- Aim of the exercise -
Would you copy the entries that follow exactly, leaving out every picture?

- Provided data -
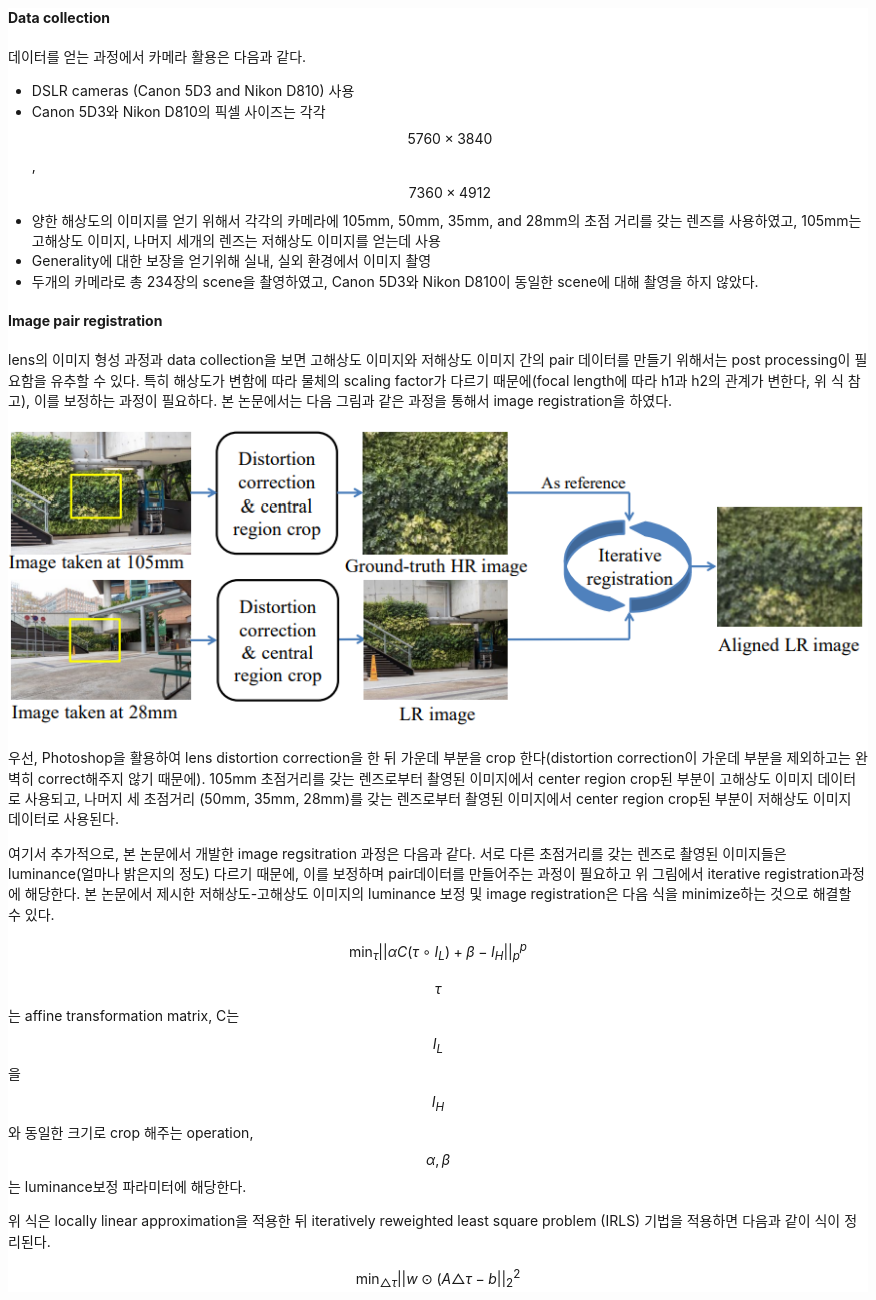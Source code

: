 #### Data collection

데이터를 얻는 과정에서 카메라 활용은 다음과 같다.
- DSLR cameras (Canon 5D3 and Nikon D810) 사용
- Canon 5D3와 Nikon D810의 픽셀 사이즈는 각각 $$5760 \times 3840$$, $$7360 \times 4912$$
- 양한 해상도의 이미지를 얻기 위해서 각각의 카메라에 105mm, 50mm, 35mm, and 28mm의 초점 거리를 갖는 렌즈를 사용하였고, 105mm는 고해상도 이미지, 나머지 세개의 렌즈는 저해상도 이미지를 얻는데 사용
- Generality에 대한 보장을 얻기위해 실내, 실외 환경에서 이미지 촬영
- 두개의 카메라로 총 234장의 scene을 촬영하였고, Canon 5D3와 Nikon D810이 동일한 scene에 대해 촬영을 하지 않았다.

#### Image pair registration

lens의 이미지 형성 과정과 data collection을 보면 고해상도 이미지와 저해상도 이미지 간의 pair 데이터를 만들기 위해서는 post processing이 필요함을 유추할 수 있다. 특히 해상도가 변함에 따라 물체의 scaling factor가 다르기 때문에(focal length에 따라 h1과 h2의 관계가 변한다, 위 식 참고), 이를 보정하는 과정이 필요하다. 본 논문에서는 다음 그림과 같은 과정을 통해서 image registration을 하였다.

 <p align="center">
 <img src="/.gitbook/assets/iccv-2019-lp-kpn-kor/image_registration.png"/>
 </p>

우선, Photoshop을 활용하여 lens distortion correction을 한 뒤 가운데 부분을 crop 한다(distortion correction이 가운데 부분을 제외하고는 완벽히 correct해주지 않기 때문에). 105mm 초점거리를 갖는 렌즈로부터 촬영된 이미지에서 center region crop된 부분이 고해상도 이미지 데이터로 사용되고, 나머지 세 초점거리 (50mm, 35mm, 28mm)를 갖는 렌즈로부터 촬영된 이미지에서 center region crop된 부분이 저해상도 이미지 데이터로 사용된다.

여기서 추가적으로, 본 논문에서 개발한 image regsitration 과정은 다음과 같다.
서로 다른 초점거리를 갖는 렌즈로 촬영된 이미지들은 luminance(얼마나 밝은지의 정도) 다르기 때문에, 이를 보정하며 pair데이터를 만들어주는 과정이 필요하고 위 그림에서 iterative registration과정에 해당한다. 본 논문에서 제시한 저해상도-고해상도 이미지의 luminance 보정 및 image registration은 다음 식을 minimize하는 것으로 해결할 수 있다.

$$ \min_{\tau} ||\alpha C(\tau\circ  I_L) + \beta - I_H||^p_p $$

$$\tau$$는 affine transformation matrix, C는 $$I_L$$을 $$I_H$$와 동일한 크기로 crop 해주는 operation, $$\alpha, \beta$$는 luminance보정 파라미터에 해당한다. 

위 식은 locally linear approximation을 적용한 뒤 iteratively reweighted least square problem (IRLS) 기법을 적용하면 다음과 같이 식이 정리된다.

$$ \min_{\triangle \tau} ||w\odot (A \triangle \tau - b||^2_2 $$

- Exercise answer -
Source code

: #### Data collection

데이터를 얻는 과정에서 카메라 활용은 다음과 같다.
- DSLR cameras (Canon 5D3 and Nikon D810) 사용
- Canon 5D3와 Nikon D810의 픽셀 사이즈는 각각 $$5760 \times 3840$$, $$7360 \times 4912$$
- 양한 해상도의 이미지를 얻기 위해서 각각의 카메라에 105mm, 50mm, 35mm, and 28mm의 초점 거리를 갖는 렌즈를 사용하였고, 105mm는 고해상도 이미지, 나머지 세개의 렌즈는 저해상도 이미지를 얻는데 사용
- Generality에 대한 보장을 얻기위해 실내, 실외 환경에서 이미지 촬영
- 두개의 카메라로 총 234장의 scene을 촬영하였고, Canon 5D3와 Nikon D810이 동일한 scene에 대해 촬영을 하지 않았다.

#### Image pair registration

lens의 이미지 형성 과정과 data collection을 보면 고해상도 이미지와 저해상도 이미지 간의 pair 데이터를 만들기 위해서는 post processing이 필요함을 유추할 수 있다. 특히 해상도가 변함에 따라 물체의 scaling factor가 다르기 때문에(focal length에 따라 h1과 h2의 관계가 변한다, 위 식 참고), 이를 보정하는 과정이 필요하다. 본 논문에서는 다음 그림과 같은 과정을 통해서 image registration을 하였다.

 <p align="center">
 <img src="/.gitbook/assets/iccv-2019-lp-kpn-kor/image_registration.png"/>
 </p>

우선, Photoshop을 활용하여 lens distortion correction을 한 뒤 가운데 부분을 crop 한다(distortion correction이 가운데 부분을 제외하고는 완벽히 correct해주지 않기 때문에). 105mm 초점거리를 갖는 렌즈로부터 촬영된 이미지에서 center region crop된 부분이 고해상도 이미지 데이터로 사용되고, 나머지 세 초점거리 (50mm, 35mm, 28mm)를 갖는 렌즈로부터 촬영된 이미지에서 center region crop된 부분이 저해상도 이미지 데이터로 사용된다.

여기서 추가적으로, 본 논문에서 개발한 image regsitration 과정은 다음과 같다.
서로 다른 초점거리를 갖는 렌즈로 촬영된 이미지들은 luminance(얼마나 밝은지의 정도) 다르기 때문에, 이를 보정하며 pair데이터를 만들어주는 과정이 필요하고 위 그림에서 iterative registration과정에 해당한다. 본 논문에서 제시한 저해상도-고해상도 이미지의 luminance 보정 및 image registration은 다음 식을 minimize하는 것으로 해결할 수 있다.

$$ \min_{\tau} ||\alpha C(\tau\circ  I_L) + \beta - I_H||^p_p $$

$$\tau$$는 affine transformation matrix, C는 $$I_L$$을 $$I_H$$와 동일한 크기로 crop 해주는 operation, $$\alpha, \beta$$는 luminance보정 파라미터에 해당한다. 

위 식은 locally linear approximation을 적용한 뒤 iteratively reweighted least square problem (IRLS) 기법을 적용하면 다음과 같이 식이 정리된다.

$$ \min_{\triangle \tau} ||w\odot (A \triangle \tau - b||^2_2 $$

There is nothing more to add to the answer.